**Task directions**. Please return all of the material exactly, with no line missing.

+++ Exercise materials +++

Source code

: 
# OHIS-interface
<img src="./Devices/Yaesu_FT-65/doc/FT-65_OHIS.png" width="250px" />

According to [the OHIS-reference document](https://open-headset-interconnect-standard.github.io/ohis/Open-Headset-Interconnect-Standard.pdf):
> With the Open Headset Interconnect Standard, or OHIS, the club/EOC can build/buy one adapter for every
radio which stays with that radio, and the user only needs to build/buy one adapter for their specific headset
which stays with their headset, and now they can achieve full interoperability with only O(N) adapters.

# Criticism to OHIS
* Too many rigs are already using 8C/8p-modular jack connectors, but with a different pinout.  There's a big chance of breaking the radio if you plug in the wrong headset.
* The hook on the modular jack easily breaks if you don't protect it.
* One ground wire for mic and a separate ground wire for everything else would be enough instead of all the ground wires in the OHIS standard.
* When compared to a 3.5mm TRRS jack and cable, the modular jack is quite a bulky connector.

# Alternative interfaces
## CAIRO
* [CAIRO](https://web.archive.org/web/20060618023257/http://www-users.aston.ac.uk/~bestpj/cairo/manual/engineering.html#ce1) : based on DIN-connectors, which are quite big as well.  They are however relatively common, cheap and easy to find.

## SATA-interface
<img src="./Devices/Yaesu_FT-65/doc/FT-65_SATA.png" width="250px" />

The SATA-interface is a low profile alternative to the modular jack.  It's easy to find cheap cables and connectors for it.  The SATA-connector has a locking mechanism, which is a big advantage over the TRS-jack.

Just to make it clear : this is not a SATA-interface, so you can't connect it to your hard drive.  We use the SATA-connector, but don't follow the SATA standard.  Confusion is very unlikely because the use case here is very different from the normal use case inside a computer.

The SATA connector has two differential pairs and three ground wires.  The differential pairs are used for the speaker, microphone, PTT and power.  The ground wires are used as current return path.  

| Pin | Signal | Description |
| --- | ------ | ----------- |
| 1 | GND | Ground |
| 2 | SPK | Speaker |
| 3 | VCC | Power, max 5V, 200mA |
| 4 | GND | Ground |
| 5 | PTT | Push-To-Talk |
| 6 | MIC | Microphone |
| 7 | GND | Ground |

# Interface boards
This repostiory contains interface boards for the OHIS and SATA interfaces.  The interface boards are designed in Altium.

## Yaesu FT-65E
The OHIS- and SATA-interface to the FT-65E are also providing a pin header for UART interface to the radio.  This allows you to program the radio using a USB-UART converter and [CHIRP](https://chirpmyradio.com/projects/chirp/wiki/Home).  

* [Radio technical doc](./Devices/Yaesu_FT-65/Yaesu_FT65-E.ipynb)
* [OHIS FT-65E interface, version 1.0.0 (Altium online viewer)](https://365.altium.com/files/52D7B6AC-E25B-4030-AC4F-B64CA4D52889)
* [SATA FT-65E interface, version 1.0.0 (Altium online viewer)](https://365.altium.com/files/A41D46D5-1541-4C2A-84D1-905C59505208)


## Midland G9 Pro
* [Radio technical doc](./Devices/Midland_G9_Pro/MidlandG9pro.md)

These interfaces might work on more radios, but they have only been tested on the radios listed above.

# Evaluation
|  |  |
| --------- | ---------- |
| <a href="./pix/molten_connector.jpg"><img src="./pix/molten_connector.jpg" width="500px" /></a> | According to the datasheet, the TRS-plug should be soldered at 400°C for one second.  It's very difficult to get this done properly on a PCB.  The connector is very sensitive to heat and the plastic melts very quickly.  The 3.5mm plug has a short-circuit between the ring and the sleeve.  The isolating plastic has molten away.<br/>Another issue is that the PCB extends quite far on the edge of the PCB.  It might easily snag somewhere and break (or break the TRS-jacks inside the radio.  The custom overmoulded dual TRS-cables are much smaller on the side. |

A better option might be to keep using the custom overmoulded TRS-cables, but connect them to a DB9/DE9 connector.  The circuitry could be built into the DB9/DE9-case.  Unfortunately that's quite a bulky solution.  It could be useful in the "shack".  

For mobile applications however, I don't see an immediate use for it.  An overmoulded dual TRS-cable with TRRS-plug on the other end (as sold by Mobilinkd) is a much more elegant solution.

+++

**Solution to this task**.
Source code

: 
# OHIS-interface
<img src="./Devices/Yaesu_FT-65/doc/FT-65_OHIS.png" width="250px" />

According to [the OHIS-reference document](https://open-headset-interconnect-standard.github.io/ohis/Open-Headset-Interconnect-Standard.pdf):
> With the Open Headset Interconnect Standard, or OHIS, the club/EOC can build/buy one adapter for every
radio which stays with that radio, and the user only needs to build/buy one adapter for their specific headset
which stays with their headset, and now they can achieve full interoperability with only O(N) adapters.

# Criticism to OHIS
* Too many rigs are already using 8C/8p-modular jack connectors, but with a different pinout.  There's a big chance of breaking the radio if you plug in the wrong headset.
* The hook on the modular jack easily breaks if you don't protect it.
* One ground wire for mic and a separate ground wire for everything else would be enough instead of all the ground wires in the OHIS standard.
* When compared to a 3.5mm TRRS jack and cable, the modular jack is quite a bulky connector.

# Alternative interfaces
## CAIRO
* [CAIRO](https://web.archive.org/web/20060618023257/http://www-users.aston.ac.uk/~bestpj/cairo/manual/engineering.html#ce1) : based on DIN-connectors, which are quite big as well.  They are however relatively common, cheap and easy to find.

## SATA-interface
<img src="./Devices/Yaesu_FT-65/doc/FT-65_SATA.png" width="250px" />

The SATA-interface is a low profile alternative to the modular jack.  It's easy to find cheap cables and connectors for it.  The SATA-connector has a locking mechanism, which is a big advantage over the TRS-jack.

Just to make it clear : this is not a SATA-interface, so you can't connect it to your hard drive.  We use the SATA-connector, but don't follow the SATA standard.  Confusion is very unlikely because the use case here is very different from the normal use case inside a computer.

The SATA connector has two differential pairs and three ground wires.  The differential pairs are used for the speaker, microphone, PTT and power.  The ground wires are used as current return path.  

| Pin | Signal | Description |
| --- | ------ | ----------- |
| 1 | GND | Ground |
| 2 | SPK | Speaker |
| 3 | VCC | Power, max 5V, 200mA |
| 4 | GND | Ground |
| 5 | PTT | Push-To-Talk |
| 6 | MIC | Microphone |
| 7 | GND | Ground |

# Interface boards
This repostiory contains interface boards for the OHIS and SATA interfaces.  The interface boards are designed in Altium.

## Yaesu FT-65E
The OHIS- and SATA-interface to the FT-65E are also providing a pin header for UART interface to the radio.  This allows you to program the radio using a USB-UART converter and [CHIRP](https://chirpmyradio.com/projects/chirp/wiki/Home).  

* [Radio technical doc](./Devices/Yaesu_FT-65/Yaesu_FT65-E.ipynb)
* [OHIS FT-65E interface, version 1.0.0 (Altium online viewer)](https://365.altium.com/files/52D7B6AC-E25B-4030-AC4F-B64CA4D52889)
* [SATA FT-65E interface, version 1.0.0 (Altium online viewer)](https://365.altium.com/files/A41D46D5-1541-4C2A-84D1-905C59505208)


## Midland G9 Pro
* [Radio technical doc](./Devices/Midland_G9_Pro/MidlandG9pro.md)

These interfaces might work on more radios, but they have only been tested on the radios listed above.

# Evaluation
|  |  |
| --------- | ---------- |
| <a href="./pix/molten_connector.jpg"><img src="./pix/molten_connector.jpg" width="500px" /></a> | According to the datasheet, the TRS-plug should be soldered at 400°C for one second.  It's very difficult to get this done properly on a PCB.  The connector is very sensitive to heat and the plastic melts very quickly.  The 3.5mm plug has a short-circuit between the ring and the sleeve.  The isolating plastic has molten away.<br/>Another issue is that the PCB extends quite far on the edge of the PCB.  It might easily snag somewhere and break (or break the TRS-jacks inside the radio.  The custom overmoulded dual TRS-cables are much smaller on the side. |

A better option might be to keep using the custom overmoulded TRS-cables, but connect them to a DB9/DE9 connector.  The circuitry could be built into the DB9/DE9-case.  Unfortunately that's quite a bulky solution.  It could be useful in the "shack".  

For mobile applications however, I don't see an immediate use for it.  An overmoulded dual TRS-cable with TRRS-plug on the other end (as sold by Mobilinkd) is a much more elegant solution.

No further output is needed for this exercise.